▶ Given data:
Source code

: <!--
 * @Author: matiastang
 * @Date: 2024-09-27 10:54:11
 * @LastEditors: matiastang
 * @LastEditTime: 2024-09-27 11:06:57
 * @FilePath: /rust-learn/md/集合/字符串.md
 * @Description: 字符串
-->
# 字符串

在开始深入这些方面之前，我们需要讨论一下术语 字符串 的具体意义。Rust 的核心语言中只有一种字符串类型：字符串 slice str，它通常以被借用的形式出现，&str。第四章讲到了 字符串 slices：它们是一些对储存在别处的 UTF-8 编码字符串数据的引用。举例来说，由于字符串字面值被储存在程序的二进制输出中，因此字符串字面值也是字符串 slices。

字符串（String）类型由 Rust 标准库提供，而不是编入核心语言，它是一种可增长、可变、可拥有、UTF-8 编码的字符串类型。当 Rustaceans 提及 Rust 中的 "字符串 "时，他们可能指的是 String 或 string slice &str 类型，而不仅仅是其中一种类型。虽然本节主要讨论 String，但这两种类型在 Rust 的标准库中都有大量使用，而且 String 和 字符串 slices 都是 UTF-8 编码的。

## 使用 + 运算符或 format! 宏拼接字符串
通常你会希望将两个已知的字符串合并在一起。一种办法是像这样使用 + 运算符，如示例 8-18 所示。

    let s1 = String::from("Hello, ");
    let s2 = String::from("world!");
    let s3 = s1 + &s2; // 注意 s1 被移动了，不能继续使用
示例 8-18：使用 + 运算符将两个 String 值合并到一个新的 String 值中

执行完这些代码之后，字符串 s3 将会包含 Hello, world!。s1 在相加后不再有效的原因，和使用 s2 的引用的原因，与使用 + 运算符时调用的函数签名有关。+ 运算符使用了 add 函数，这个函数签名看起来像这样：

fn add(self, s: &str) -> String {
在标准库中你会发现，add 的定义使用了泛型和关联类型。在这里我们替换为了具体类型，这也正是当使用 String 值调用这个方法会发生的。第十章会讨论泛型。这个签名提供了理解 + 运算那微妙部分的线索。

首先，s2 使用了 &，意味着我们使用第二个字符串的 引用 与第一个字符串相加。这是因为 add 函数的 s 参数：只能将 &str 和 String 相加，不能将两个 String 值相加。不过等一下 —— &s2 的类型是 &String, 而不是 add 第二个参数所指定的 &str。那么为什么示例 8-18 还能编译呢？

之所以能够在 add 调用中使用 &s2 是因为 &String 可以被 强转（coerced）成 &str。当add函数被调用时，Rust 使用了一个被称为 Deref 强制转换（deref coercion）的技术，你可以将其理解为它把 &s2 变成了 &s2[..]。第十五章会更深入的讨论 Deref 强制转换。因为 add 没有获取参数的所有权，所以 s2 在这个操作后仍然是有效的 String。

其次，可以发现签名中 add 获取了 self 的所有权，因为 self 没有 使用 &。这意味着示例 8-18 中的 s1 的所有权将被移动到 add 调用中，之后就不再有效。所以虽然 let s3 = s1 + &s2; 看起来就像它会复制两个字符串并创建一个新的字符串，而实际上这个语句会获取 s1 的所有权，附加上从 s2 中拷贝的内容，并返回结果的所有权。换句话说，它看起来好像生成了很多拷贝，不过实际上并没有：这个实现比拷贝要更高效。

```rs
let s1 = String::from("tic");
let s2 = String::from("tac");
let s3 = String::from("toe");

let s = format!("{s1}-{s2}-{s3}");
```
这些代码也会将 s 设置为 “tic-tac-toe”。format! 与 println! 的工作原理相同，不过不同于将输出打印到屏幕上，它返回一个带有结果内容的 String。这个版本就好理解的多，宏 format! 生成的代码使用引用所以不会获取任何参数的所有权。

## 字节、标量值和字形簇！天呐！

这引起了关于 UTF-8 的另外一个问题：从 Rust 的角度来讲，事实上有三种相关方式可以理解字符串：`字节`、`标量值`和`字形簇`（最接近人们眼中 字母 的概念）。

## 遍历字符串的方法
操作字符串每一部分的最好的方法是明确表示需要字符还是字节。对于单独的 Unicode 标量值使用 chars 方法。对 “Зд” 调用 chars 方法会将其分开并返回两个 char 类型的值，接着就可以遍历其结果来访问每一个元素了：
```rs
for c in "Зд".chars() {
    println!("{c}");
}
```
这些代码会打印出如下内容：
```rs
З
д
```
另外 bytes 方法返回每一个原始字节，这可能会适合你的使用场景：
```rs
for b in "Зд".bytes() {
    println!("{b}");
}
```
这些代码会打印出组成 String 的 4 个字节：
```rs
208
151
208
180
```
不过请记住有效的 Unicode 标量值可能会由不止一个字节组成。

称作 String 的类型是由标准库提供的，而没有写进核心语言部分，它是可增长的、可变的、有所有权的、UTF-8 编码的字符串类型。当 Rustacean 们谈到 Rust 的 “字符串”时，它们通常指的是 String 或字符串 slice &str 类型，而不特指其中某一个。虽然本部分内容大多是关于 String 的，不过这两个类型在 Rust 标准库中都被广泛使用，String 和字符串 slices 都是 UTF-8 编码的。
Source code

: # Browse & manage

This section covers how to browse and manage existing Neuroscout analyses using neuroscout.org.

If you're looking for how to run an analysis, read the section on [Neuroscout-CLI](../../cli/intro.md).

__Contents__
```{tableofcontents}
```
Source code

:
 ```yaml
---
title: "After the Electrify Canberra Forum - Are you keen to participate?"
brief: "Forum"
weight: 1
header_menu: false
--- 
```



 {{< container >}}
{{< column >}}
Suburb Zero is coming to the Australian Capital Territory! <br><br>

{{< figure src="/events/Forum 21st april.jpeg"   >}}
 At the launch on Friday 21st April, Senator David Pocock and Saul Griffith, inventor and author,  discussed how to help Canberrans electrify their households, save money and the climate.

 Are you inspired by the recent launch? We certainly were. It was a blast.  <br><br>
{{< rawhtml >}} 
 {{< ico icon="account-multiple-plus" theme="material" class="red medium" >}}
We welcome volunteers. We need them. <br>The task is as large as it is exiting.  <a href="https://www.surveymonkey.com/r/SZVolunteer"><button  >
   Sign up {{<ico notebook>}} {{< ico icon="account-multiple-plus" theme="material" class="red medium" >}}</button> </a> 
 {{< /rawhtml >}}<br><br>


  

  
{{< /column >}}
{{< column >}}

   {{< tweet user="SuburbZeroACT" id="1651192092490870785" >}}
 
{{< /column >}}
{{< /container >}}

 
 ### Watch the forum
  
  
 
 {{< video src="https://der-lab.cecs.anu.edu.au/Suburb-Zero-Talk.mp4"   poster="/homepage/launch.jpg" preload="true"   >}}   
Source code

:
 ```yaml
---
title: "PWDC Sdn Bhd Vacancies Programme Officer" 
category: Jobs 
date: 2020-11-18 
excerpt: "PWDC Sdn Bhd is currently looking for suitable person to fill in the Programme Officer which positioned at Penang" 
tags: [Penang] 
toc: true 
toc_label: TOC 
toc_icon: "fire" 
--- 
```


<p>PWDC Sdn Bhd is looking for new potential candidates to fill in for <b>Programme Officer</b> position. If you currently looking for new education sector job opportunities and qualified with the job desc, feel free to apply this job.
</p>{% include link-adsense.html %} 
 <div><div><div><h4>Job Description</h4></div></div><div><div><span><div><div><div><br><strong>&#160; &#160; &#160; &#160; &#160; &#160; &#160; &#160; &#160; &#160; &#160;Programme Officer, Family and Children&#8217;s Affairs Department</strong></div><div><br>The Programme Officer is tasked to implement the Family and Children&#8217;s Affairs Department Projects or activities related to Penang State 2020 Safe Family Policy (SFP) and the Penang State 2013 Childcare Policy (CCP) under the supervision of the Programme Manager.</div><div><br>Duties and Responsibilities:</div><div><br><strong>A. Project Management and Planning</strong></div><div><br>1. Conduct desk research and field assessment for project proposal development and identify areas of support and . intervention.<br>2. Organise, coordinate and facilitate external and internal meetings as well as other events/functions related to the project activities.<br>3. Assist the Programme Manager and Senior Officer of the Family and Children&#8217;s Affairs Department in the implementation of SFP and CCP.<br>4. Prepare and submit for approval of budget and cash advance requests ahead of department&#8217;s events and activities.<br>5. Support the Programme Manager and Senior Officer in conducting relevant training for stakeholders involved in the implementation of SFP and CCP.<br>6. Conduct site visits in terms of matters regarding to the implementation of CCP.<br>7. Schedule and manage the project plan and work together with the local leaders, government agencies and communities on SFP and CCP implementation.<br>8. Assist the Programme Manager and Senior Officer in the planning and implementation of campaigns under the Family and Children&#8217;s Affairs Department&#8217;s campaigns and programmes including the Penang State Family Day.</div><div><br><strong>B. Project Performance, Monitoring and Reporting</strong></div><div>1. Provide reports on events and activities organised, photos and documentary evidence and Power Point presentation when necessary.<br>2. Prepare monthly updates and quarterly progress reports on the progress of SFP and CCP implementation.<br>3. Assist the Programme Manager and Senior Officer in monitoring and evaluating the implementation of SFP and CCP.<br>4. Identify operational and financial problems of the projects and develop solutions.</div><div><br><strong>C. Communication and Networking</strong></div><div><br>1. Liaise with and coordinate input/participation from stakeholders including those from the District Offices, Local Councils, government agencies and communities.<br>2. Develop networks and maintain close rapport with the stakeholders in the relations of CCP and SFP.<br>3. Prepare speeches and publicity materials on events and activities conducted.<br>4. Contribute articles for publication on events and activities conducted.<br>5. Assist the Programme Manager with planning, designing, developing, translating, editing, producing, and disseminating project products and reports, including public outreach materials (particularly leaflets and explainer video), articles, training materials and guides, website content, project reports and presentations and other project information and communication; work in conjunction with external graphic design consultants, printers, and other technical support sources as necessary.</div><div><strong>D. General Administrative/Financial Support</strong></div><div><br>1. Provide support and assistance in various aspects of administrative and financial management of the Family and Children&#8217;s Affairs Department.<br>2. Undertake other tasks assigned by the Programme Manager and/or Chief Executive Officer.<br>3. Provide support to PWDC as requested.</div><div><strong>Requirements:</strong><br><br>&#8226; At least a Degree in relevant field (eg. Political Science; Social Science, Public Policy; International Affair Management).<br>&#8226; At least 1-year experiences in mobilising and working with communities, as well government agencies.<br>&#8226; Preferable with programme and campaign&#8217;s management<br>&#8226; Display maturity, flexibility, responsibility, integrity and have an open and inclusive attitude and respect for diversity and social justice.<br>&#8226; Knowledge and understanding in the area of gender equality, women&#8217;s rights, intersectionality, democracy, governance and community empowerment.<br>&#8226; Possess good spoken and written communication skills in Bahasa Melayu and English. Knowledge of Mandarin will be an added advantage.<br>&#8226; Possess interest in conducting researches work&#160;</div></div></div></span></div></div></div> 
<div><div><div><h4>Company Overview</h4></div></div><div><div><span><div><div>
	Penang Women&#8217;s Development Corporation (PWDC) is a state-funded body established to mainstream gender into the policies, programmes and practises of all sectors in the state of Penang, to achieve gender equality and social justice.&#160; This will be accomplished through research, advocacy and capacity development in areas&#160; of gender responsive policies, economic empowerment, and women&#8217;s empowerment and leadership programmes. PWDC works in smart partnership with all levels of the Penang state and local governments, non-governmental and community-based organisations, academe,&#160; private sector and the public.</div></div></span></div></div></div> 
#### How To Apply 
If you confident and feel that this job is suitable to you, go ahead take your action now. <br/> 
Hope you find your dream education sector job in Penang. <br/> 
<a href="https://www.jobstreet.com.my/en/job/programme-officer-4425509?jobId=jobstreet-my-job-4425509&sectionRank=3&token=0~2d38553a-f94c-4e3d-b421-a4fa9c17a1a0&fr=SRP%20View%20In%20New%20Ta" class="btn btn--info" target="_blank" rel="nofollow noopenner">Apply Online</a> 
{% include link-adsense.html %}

▶ Activity: What lines above contain the word "button"? Please copy each one.

▶ Answer section:
We welcome volunteers. We need them. <br>The task is as large as it is exiting.  <a href="https://www.surveymonkey.com/r/SZVolunteer"><button  >
   Sign up {{<ico notebook>}} {{< ico icon="account-multiple-plus" theme="material" class="red medium" >}}</button> </a> 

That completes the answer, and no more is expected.